_ABOUT THIS EXERCISE_
A word-for-word copy of every entry below is required; the images do not belong in it.
##### SOURCE DATA
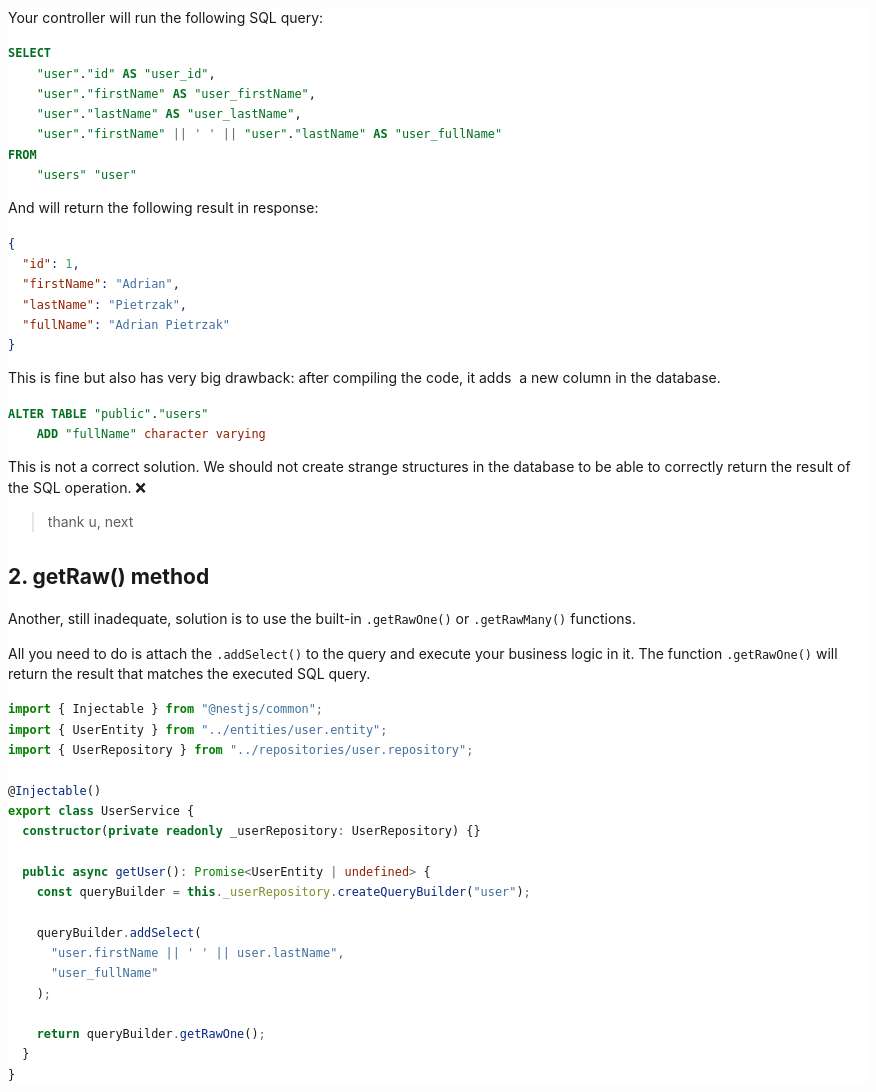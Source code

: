 Your controller will run the following SQL query:

```sql
SELECT
	"user"."id" AS "user_id",
	"user"."firstName" AS "user_firstName",
	"user"."lastName" AS "user_lastName",
	"user"."firstName" || ' ' || "user"."lastName" AS "user_fullName"
FROM
	"users" "user"
```

And will return the following result in response:

```json
{
  "id": 1,
  "firstName": "Adrian",
  "lastName": "Pietrzak",
  "fullName": "Adrian Pietrzak"
}
```

This is fine but also has very big drawback: after compiling the code, it adds 
a new column in the database.

```sql
ALTER TABLE "public"."users"
	ADD "fullName" character varying
```

This is not a correct solution. We should not create strange structures in the database to be able to correctly return the result of the SQL operation. ❌

> thank u, next

## 2. getRaw() method

Another, still inadequate, solution is to use the built-in `.getRawOne()` or `.getRawMany()` functions.

All you need to do is attach the `.addSelect()` to the query and execute your business logic in it. The function `.getRawOne()` will return the result that matches the executed SQL query.

```typescript
import { Injectable } from "@nestjs/common";
import { UserEntity } from "../entities/user.entity";
import { UserRepository } from "../repositories/user.repository";

@Injectable()
export class UserService {
  constructor(private readonly _userRepository: UserRepository) {}

  public async getUser(): Promise<UserEntity | undefined> {
    const queryBuilder = this._userRepository.createQueryBuilder("user");

    queryBuilder.addSelect(
      "user.firstName || ' ' || user.lastName",
      "user_fullName"
    );

    return queryBuilder.getRawOne();
  }
}
```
##########
_EXERCISE SOLUTION_
Source code

: Your controller will run the following SQL query:

```sql
SELECT
	"user"."id" AS "user_id",
	"user"."firstName" AS "user_firstName",
	"user"."lastName" AS "user_lastName",
	"user"."firstName" || ' ' || "user"."lastName" AS "user_fullName"
FROM
	"users" "user"
```

And will return the following result in response:

```json
{
  "id": 1,
  "firstName": "Adrian",
  "lastName": "Pietrzak",
  "fullName": "Adrian Pietrzak"
}
```

This is fine but also has very big drawback: after compiling the code, it adds 
a new column in the database.

```sql
ALTER TABLE "public"."users"
	ADD "fullName" character varying
```

This is not a correct solution. We should not create strange structures in the database to be able to correctly return the result of the SQL operation. ❌

> thank u, next

## 2. getRaw() method

Another, still inadequate, solution is to use the built-in `.getRawOne()` or `.getRawMany()` functions.

All you need to do is attach the `.addSelect()` to the query and execute your business logic in it. The function `.getRawOne()` will return the result that matches the executed SQL query.

```typescript
import { Injectable } from "@nestjs/common";
import { UserEntity } from "../entities/user.entity";
import { UserRepository } from "../repositories/user.repository";

@Injectable()
export class UserService {
  constructor(private readonly _userRepository: UserRepository) {}

  public async getUser(): Promise<UserEntity | undefined> {
    const queryBuilder = this._userRepository.createQueryBuilder("user");

    queryBuilder.addSelect(
      "user.firstName || ' ' || user.lastName",
      "user_fullName"
    );

    return queryBuilder.getRawOne();
  }
}
```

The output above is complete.